Task description ▸ Before copying, remove every picture, and then repeat all entries below precisely as written.

[Source texts of formatted documents]

_____

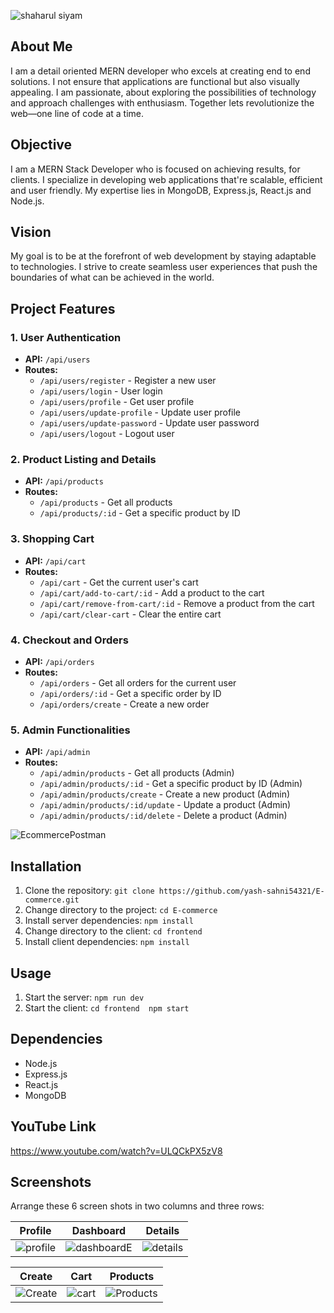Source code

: ![shaharul siyam](https://i.ibb.co/hFMnVPw/Blue-Modern-Photo-Technology-You-Tube-Banner-1.png)

## About Me 
I am a detail oriented MERN developer who excels at creating end to end solutions. I not ensure that applications are functional but also visually appealing. I am passionate, about exploring the possibilities of technology and approach challenges with enthusiasm. Together lets revolutionize the web—one line of code at a time.

## Objective
I am a MERN Stack Developer who is focused on achieving results, for clients. I specialize in developing web applications that're scalable, efficient and user friendly. My expertise lies in MongoDB, Express.js, React.js and Node.js.

## Vision
My goal is to be at the forefront of web development by staying adaptable to technologies. I strive to create seamless user experiences that push the boundaries of what can be achieved in the world.



## Project Features

### 1. User Authentication

- **API:** `/api/users`
- **Routes:** 
  - `/api/users/register` - Register a new user
  - `/api/users/login` - User login
  - `/api/users/profile` - Get user profile
  - `/api/users/update-profile` - Update user profile
  - `/api/users/update-password` - Update user password
  - `/api/users/logout` - Logout user

### 2. Product Listing and Details

- **API:** `/api/products`
- **Routes:** 
  - `/api/products` - Get all products
  - `/api/products/:id` - Get a specific product by ID

### 3. Shopping Cart

- **API:** `/api/cart`
- **Routes:** 
  - `/api/cart` - Get the current user's cart
  - `/api/cart/add-to-cart/:id` - Add a product to the cart
  - `/api/cart/remove-from-cart/:id` - Remove a product from the cart
  - `/api/cart/clear-cart` - Clear the entire cart

### 4. Checkout and Orders

- **API:** `/api/orders`
- **Routes:** 
  - `/api/orders` - Get all orders for the current user
  - `/api/orders/:id` - Get a specific order by ID
  - `/api/orders/create` - Create a new order

### 5. Admin Functionalities

- **API:** `/api/admin`
- **Routes:** 
  - `/api/admin/products` - Get all products (Admin)
  - `/api/admin/products/:id` - Get a specific product by ID (Admin)
  - `/api/admin/products/create` - Create a new product (Admin)
  - `/api/admin/products/:id/update` - Update a product (Admin)
  - `/api/admin/products/:id/delete` - Delete a product (Admin)
 
![EcommercePostman](https://github.com/yash-sahni54321/E-commerce/assets/67969545/76569f61-e14a-4c42-841e-a853118daa68)


## Installation

1. Clone the repository: `git clone https://github.com/yash-sahni54321/E-commerce.git`
2. Change directory to the project: `cd E-commerce`
3. Install server dependencies: `npm install`
4. Change directory to the client: `cd frontend`
5. Install client dependencies: `npm install`

## Usage

1. Start the server: `npm run dev`
2. Start the client: `cd frontend  npm start`

## Dependencies

- Node.js
- Express.js
- React.js
- MongoDB
  
## YouTube Link
https://www.youtube.com/watch?v=ULQCkPX5zV8
  
## Screenshots

Arrange these 6 screen shots in two columns and three rows:

| Profile          | Dashboard         | Details           |
| :--------------: | :--------------: | :---------------: |
| ![profile](https://github.com/yash-sahni54321/E-commerce/assets/67969545/faf0571b-0777-418b-b558-2a5349b75fe7) | ![dashboardE](https://github.com/yash-sahni54321/E-commerce/assets/67969545/ed0fcf33-fe80-4bbd-9ced-77f5041a7652) | ![details](https://github.com/yash-sahni54321/E-commerce/assets/67969545/ea64d453-84a8-44e9-8709-2eaf64e31905) |

| Create           | Cart              | Products          |
| :--------------: | :--------------: | :---------------: |
| ![Create](https://github.com/yash-sahni54321/E-commerce/assets/67969545/80849629-1149-4927-bbe7-33f1779d1a15) | ![cart](https://github.com/yash-sahni54321/E-commerce/assets/67969545/bc050e2b-69e7-4f94-8267-1985866d8e3a) | ![Products](https://github.com/yash-sahni54321/E-commerce/assets/67969545/bf244e50-05b1-4d0b-96ad-e913193a9930) |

_____

Response box ▸
Source code

: ![shaharul siyam](https://i.ibb.co/hFMnVPw/Blue-Modern-Photo-Technology-You-Tube-Banner-1.png)

## About Me 
I am a detail oriented MERN developer who excels at creating end to end solutions. I not ensure that applications are functional but also visually appealing. I am passionate, about exploring the possibilities of technology and approach challenges with enthusiasm. Together lets revolutionize the web—one line of code at a time.

## Objective
I am a MERN Stack Developer who is focused on achieving results, for clients. I specialize in developing web applications that're scalable, efficient and user friendly. My expertise lies in MongoDB, Express.js, React.js and Node.js.

## Vision
My goal is to be at the forefront of web development by staying adaptable to technologies. I strive to create seamless user experiences that push the boundaries of what can be achieved in the world.



## Project Features

### 1. User Authentication

- **API:** `/api/users`
- **Routes:** 
  - `/api/users/register` - Register a new user
  - `/api/users/login` - User login
  - `/api/users/profile` - Get user profile
  - `/api/users/update-profile` - Update user profile
  - `/api/users/update-password` - Update user password
  - `/api/users/logout` - Logout user

### 2. Product Listing and Details

- **API:** `/api/products`
- **Routes:** 
  - `/api/products` - Get all products
  - `/api/products/:id` - Get a specific product by ID

### 3. Shopping Cart

- **API:** `/api/cart`
- **Routes:** 
  - `/api/cart` - Get the current user's cart
  - `/api/cart/add-to-cart/:id` - Add a product to the cart
  - `/api/cart/remove-from-cart/:id` - Remove a product from the cart
  - `/api/cart/clear-cart` - Clear the entire cart

### 4. Checkout and Orders

- **API:** `/api/orders`
- **Routes:** 
  - `/api/orders` - Get all orders for the current user
  - `/api/orders/:id` - Get a specific order by ID
  - `/api/orders/create` - Create a new order

### 5. Admin Functionalities

- **API:** `/api/admin`
- **Routes:** 
  - `/api/admin/products` - Get all products (Admin)
  - `/api/admin/products/:id` - Get a specific product by ID (Admin)
  - `/api/admin/products/create` - Create a new product (Admin)
  - `/api/admin/products/:id/update` - Update a product (Admin)
  - `/api/admin/products/:id/delete` - Delete a product (Admin)
 
![EcommercePostman](https://github.com/yash-sahni54321/E-commerce/assets/67969545/76569f61-e14a-4c42-841e-a853118daa68)


## Installation

1. Clone the repository: `git clone https://github.com/yash-sahni54321/E-commerce.git`
2. Change directory to the project: `cd E-commerce`
3. Install server dependencies: `npm install`
4. Change directory to the client: `cd frontend`
5. Install client dependencies: `npm install`

## Usage

1. Start the server: `npm run dev`
2. Start the client: `cd frontend  npm start`

## Dependencies

- Node.js
- Express.js
- React.js
- MongoDB
  
## YouTube Link
https://www.youtube.com/watch?v=ULQCkPX5zV8
  
## Screenshots

Arrange these 6 screen shots in two columns and three rows:

| Profile          | Dashboard         | Details           |
| :--------------: | :--------------: | :---------------: |
| ![profile](https://github.com/yash-sahni54321/E-commerce/assets/67969545/faf0571b-0777-418b-b558-2a5349b75fe7) | ![dashboardE](https://github.com/yash-sahni54321/E-commerce/assets/67969545/ed0fcf33-fe80-4bbd-9ced-77f5041a7652) | ![details](https://github.com/yash-sahni54321/E-commerce/assets/67969545/ea64d453-84a8-44e9-8709-2eaf64e31905) |

| Create           | Cart              | Products          |
| :--------------: | :--------------: | :---------------: |
| ![Create](https://github.com/yash-sahni54321/E-commerce/assets/67969545/80849629-1149-4927-bbe7-33f1779d1a15) | ![cart](https://github.com/yash-sahni54321/E-commerce/assets/67969545/bc050e2b-69e7-4f94-8267-1985866d8e3a) | ![Products](https://github.com/yash-sahni54321/E-commerce/assets/67969545/bf244e50-05b1-4d0b-96ad-e913193a9930) |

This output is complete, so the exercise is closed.